The long shadow of Thatcher and Reagan
None of this is new: Margaret Thatcher, in the early 1980s, touted the ‘property owning democracy’. Housing shortages are foundational to the neo-liberal politics that have shaped folk-wisdom over the last 40 years, and are “the logical, predictable and expected consequence of our collective decisions in terms of housing”(2).
This folk-wisdom is the hallmark not only Prime Minister Legault’s view of the world, but of much current global politics (under the guise of ‘common-sense‘).
This is why calls for more building, for rent control, for more tenant protection are calls for band-aids.
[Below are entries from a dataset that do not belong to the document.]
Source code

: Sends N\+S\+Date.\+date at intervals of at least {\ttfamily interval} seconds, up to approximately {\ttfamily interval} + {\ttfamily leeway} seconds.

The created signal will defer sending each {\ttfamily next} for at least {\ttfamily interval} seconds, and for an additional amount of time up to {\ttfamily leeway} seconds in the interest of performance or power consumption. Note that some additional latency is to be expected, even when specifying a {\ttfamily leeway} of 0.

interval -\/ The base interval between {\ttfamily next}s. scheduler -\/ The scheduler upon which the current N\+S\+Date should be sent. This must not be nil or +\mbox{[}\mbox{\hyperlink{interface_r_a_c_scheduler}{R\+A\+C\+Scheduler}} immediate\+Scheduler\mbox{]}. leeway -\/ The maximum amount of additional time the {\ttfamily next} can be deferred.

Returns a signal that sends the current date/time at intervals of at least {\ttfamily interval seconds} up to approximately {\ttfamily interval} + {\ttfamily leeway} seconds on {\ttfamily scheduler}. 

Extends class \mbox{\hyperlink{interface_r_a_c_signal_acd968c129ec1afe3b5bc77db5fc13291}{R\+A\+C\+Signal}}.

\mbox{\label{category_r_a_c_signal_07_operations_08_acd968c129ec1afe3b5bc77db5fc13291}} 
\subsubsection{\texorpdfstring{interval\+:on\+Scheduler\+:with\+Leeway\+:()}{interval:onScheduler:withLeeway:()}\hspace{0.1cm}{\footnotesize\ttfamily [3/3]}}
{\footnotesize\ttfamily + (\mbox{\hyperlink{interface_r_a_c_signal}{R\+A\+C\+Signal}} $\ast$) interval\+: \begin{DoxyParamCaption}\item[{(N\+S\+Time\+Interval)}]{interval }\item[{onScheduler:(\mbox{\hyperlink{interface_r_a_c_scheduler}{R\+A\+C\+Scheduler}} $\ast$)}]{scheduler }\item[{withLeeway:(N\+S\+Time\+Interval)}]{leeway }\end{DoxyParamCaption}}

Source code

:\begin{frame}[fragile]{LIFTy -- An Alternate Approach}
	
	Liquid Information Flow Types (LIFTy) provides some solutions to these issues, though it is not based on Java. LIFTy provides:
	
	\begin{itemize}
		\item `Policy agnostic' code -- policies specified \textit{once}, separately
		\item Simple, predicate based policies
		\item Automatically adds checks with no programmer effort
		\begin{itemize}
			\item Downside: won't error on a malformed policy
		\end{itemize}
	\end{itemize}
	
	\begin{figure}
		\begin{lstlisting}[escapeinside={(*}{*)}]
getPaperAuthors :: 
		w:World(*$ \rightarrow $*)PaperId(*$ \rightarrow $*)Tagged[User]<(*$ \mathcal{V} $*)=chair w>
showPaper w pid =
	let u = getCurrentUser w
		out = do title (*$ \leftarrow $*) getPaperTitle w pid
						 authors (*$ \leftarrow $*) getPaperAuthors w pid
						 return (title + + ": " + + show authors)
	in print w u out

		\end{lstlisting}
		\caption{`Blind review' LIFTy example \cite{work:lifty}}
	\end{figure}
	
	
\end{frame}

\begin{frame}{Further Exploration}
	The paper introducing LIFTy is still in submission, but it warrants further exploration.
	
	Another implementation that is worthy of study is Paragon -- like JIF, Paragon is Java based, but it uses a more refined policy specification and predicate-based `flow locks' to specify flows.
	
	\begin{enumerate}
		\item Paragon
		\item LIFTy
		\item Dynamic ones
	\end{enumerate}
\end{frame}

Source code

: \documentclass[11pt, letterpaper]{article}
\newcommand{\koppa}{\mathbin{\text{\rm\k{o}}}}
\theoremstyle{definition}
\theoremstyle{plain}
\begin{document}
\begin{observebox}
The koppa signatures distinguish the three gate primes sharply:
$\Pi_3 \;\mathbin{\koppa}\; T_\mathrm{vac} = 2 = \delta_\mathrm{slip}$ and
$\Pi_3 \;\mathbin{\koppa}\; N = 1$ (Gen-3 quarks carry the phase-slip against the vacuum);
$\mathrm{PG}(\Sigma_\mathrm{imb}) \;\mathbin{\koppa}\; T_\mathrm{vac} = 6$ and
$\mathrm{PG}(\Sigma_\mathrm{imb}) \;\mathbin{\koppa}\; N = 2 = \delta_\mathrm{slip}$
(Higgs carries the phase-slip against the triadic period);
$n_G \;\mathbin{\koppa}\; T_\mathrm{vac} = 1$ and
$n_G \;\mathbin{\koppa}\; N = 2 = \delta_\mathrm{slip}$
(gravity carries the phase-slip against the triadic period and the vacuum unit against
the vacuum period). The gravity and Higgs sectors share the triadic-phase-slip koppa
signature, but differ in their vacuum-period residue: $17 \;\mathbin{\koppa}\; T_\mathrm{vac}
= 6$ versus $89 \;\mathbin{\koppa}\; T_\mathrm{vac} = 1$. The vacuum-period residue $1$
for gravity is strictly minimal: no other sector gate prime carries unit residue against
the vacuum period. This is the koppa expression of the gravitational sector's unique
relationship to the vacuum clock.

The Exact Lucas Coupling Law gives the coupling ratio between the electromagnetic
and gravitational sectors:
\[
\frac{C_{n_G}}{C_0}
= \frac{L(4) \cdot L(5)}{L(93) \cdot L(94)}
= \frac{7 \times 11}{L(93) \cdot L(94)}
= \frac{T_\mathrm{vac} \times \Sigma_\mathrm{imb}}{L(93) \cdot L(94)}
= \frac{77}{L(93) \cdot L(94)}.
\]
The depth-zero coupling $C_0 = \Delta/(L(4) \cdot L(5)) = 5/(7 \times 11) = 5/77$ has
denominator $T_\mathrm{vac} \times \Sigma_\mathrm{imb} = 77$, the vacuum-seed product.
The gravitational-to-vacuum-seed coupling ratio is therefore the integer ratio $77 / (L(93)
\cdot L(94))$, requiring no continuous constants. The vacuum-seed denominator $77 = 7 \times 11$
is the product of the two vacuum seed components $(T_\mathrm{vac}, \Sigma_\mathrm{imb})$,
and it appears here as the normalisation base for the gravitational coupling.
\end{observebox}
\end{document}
Band-aids are important first-aid solutions (so I am not downplaying their immediate importance), but cannot solve structural or underlying issues.
More building (without a focus on units for lower-income people), rent control (without ensuring building upkeep), tenant protection (without enough affordable apartments), and housing for all (without ensuring decent incomes for all) will not fundamentally solve the crisis – although all can contribute to taking the edge off.
The housing crisis is a symptom of wider problems touching how we understand the role of government, the way wages are set, and the sources and nature of wealth (which encompasses resources, social connections and the natural world as well as human artefacts) .
We are nowhere near addressing these issues.
1 for an up-to-date report on the housing situation in Québec see “Crise du logement : un marché locatif en manque d’encadrement” 29th June 2023, by Julia Posca and Guillaume Hébert
2 The Vivre en Ville report ‘Portes Ouvertes’ (August 2022, by Adam Mongrain, Leila Ghaffari and Gabriel Cote) looks at some of the underlying issues and suggests ways forward, the key being that there is no single solution to the hiousing crisis, which is complex and needs to be tackled on multiple fronts.